Factors Controlling Ketogenesis by Rat Liver Mitochondria

Factors controlling the rates of ketogenesis by intact rat liver mitochondria have been investigated. High rates of ketone body formation were obtained with (−)-palmitoylcarnitine (20–120 μM) as substrate, but much lower rates were observed when pyruvate (0.33–1.66 mM) or (−)-acetylcarnitine (0.33–1.00 mM) was substrate. Concentrations of CoA-SH, acetyl-CoA, and long-chain acyl-CoA have been determined in mitochondria incubated with each of these substrates in the absence of metabolic inhibitors. In general, rates of ketogenesis increased as CoA-SH levels fell.
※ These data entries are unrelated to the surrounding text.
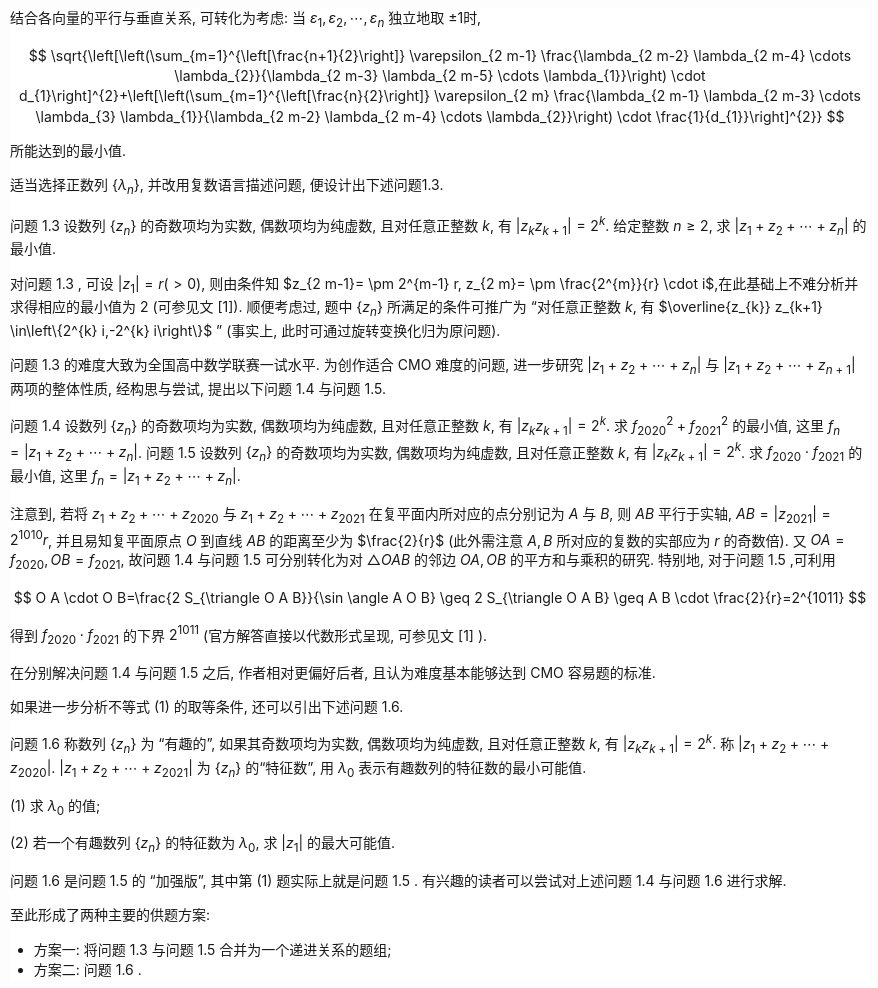 结合各向量的平行与垂直关系, 可转化为考虑: 当 $\varepsilon_{1}, \varepsilon_{2}, \cdots, \varepsilon_{n}$ 独立地取 $\pm 1$时,

$$
\sqrt{\left[\left(\sum_{m=1}^{\left[\frac{n+1}{2}\right]} \varepsilon_{2 m-1} \frac{\lambda_{2 m-2} \lambda_{2 m-4} \cdots \lambda_{2}}{\lambda_{2 m-3} \lambda_{2 m-5} \cdots \lambda_{1}}\right) \cdot d_{1}\right]^{2}+\left[\left(\sum_{m=1}^{\left[\frac{n}{2}\right]} \varepsilon_{2 m} \frac{\lambda_{2 m-1} \lambda_{2 m-3} \cdots \lambda_{3} \lambda_{1}}{\lambda_{2 m-2} \lambda_{2 m-4} \cdots \lambda_{2}}\right) \cdot \frac{1}{d_{1}}\right]^{2}}
$$

所能达到的最小值.

适当选择正数列 $\left\{\lambda_{n}\right\}$, 并改用复数语言描述问题, 便设计出下述问题1.3.

问题 1.3 设数列 $\left\{z_{n}\right\}$ 的奇数项均为实数, 偶数项均为纯虚数, 且对任意正整数 $k$, 有 $\left|z_{k} z_{k+1}\right|=2^{k}$. 给定整数 $n \geq 2$, 求 $\left|z_{1}+z_{2}+\cdots+z_{n}\right|$ 的最小值.

对问题 1.3 , 可设 $\left|z_{1}\right|=r(>0)$, 则由条件知 $z_{2 m-1}= \pm 2^{m-1} r, z_{2 m}= \pm \frac{2^{m}}{r} \cdot i$,在此基础上不难分析并求得相应的最小值为 2 (可参见文 [1]). 顺便考虑过, 题中 $\left\{z_{n}\right\}$ 所满足的条件可推广为 “对任意正整数 $k$, 有 $\overline{z_{k}} z_{k+1} \in\left\{2^{k} i,-2^{k} i\right\}$ ” (事实上, 此时可通过旋转变换化归为原问题).

问题 1.3 的难度大致为全国高中数学联赛一试水平. 为创作适合 $\mathrm{CMO}$ 难度的问题, 进一步研究 $\left|z_{1}+z_{2}+\cdots+z_{n}\right|$ 与 $\left|z_{1}+z_{2}+\cdots+z_{n+1}\right|$ 两项的整体性质, 经构思与尝试, 提出以下问题 1.4 与问题 1.5.

问题 1.4 设数列 $\left\{z_{n}\right\}$ 的奇数项均为实数, 偶数项均为纯虚数, 且对任意正整数 $k$, 有 $\left|z_{k} z_{k+1}\right|=2^{k}$. 求 $f_{2020}^{2}+f_{2021}^{2}$ 的最小值, 这里 $f_{n}=\left|z_{1}+z_{2}+\cdots+z_{n}\right|$.
问题 1.5 设数列 $\left\{z_{n}\right\}$ 的奇数项均为实数, 偶数项均为纯虚数, 且对任意正整数 $k$, 有 $\left|z_{k} z_{k+1}\right|=2^{k}$. 求 $f_{2020} \cdot f_{2021}$ 的最小值, 这里 $f_{n}=\left|z_{1}+z_{2}+\cdots+z_{n}\right|$.

注意到, 若将 $z_{1}+z_{2}+\cdots+z_{2020}$ 与 $z_{1}+z_{2}+\cdots+z_{2021}$ 在复平面内所对应的点分别记为 $A$ 与 $B$, 则 $A B$ 平行于实轴, $A B=\left|z_{2021}\right|=2^{1010} r$, 并且易知复平面原点 $O$ 到直线 $A B$ 的距离至少为 $\frac{2}{r}$ (此外需注意 $A, B$ 所对应的复数的实部应为 $r$ 的奇数倍). 又 $O A=f_{2020}, O B=f_{2021}$, 故问题 1.4 与问题 1.5 可分别转化为对 $\triangle O A B$ 的邻边 $O A, O B$ 的平方和与乘积的研究. 特别地, 对于问题 1.5 ,可利用

$$
O A \cdot O B=\frac{2 S_{\triangle O A B}}{\sin \angle A O B} \geq 2 S_{\triangle O A B} \geq A B \cdot \frac{2}{r}=2^{1011}
$$

得到 $f_{2020} \cdot f_{2021}$ 的下界 $2^{1011}$ (官方解答直接以代数形式呈现, 可参见文 [1] ).

在分别解决问题 1.4 与问题 1.5 之后, 作者相对更偏好后者, 且认为难度基本能够达到 CMO 容易题的标准.

如果进一步分析不等式 (1) 的取等条件, 还可以引出下述问题 1.6.

问题 1.6 称数列 $\left\{z_{n}\right\}$ 为 “有趣的”, 如果其奇数项均为实数, 偶数项均为纯虚数, 且对任意正整数 $k$, 有 $\left|z_{k} z_{k+1}\right|=2^{k}$. 称 $\left|z_{1}+z_{2}+\cdots+z_{2020}\right|$. $\left|z_{1}+z_{2}+\cdots+z_{2021}\right|$ 为 $\left\{z_{n}\right\}$ 的“特征数”, 用 $\lambda_{0}$ 表示有趣数列的特征数的最小可能值.

(1) 求 $\lambda_{0}$ 的值;

(2) 若一个有趣数列 $\left\{z_{n}\right\}$ 的特征数为 $\lambda_{0}$, 求 $\left|z_{1}\right|$ 的最大可能值.

问题 1.6 是问题 1.5 的 “加强版”, 其中第 (1) 题实际上就是问题 1.5 . 有兴趣的读者可以尝试对上述问题 1.4 与问题 1.6 进行求解.

至此形成了两种主要的供题方案:

- 方案一: 将问题 1.3 与问题 1.5 合并为一个递进关系的题组;
- 方案二: 问题 1.6 .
Although acetyl-CoA concentrations increased in mitochondria incubated in the presence of low concentrations of (−)-palmitoylcarnitine (below 40 μM), they decreased when higher concentrations of (−)-palmitoylcarnitine were employed. This lowering of acetyl-CoA levels occurred concomitantly with an increase in concentrations of long-chain acyl-CoA and a decrease in CoA-SH levels.In soluble mitochondrial fractions obtained after sonication, CoA-SH addition inhibited acetoacetate formation. The ratio of [acetyl-CoA]/[CoA-SH] and the concentrations of CoA-SH were shown to be of greater importance in the regulation of ketogenesis than was the concentration of acetyl-CoA. Additional factors controlling rates of ketogenesis are discussed in relation to data presented. For example, the [acetyl-CoA]/[CoA-SH] ratio was considerably elevated when pyruvate or (−)-acetylcarnitine was substrate, but at such ratios the rates of ketogenesis were far lower than when (−)-palmitoylcarnitine was the substrate. It was calculated that the "apparent Km" of acetoacetyl-CoA for ketone body formation in intact rat liver mitochondria was approximately 10−9 M when (−)-palmitoylcarnitine was the substrate but it was significantly higher when (−)-acetylcarnitine and pyruvate were substrates.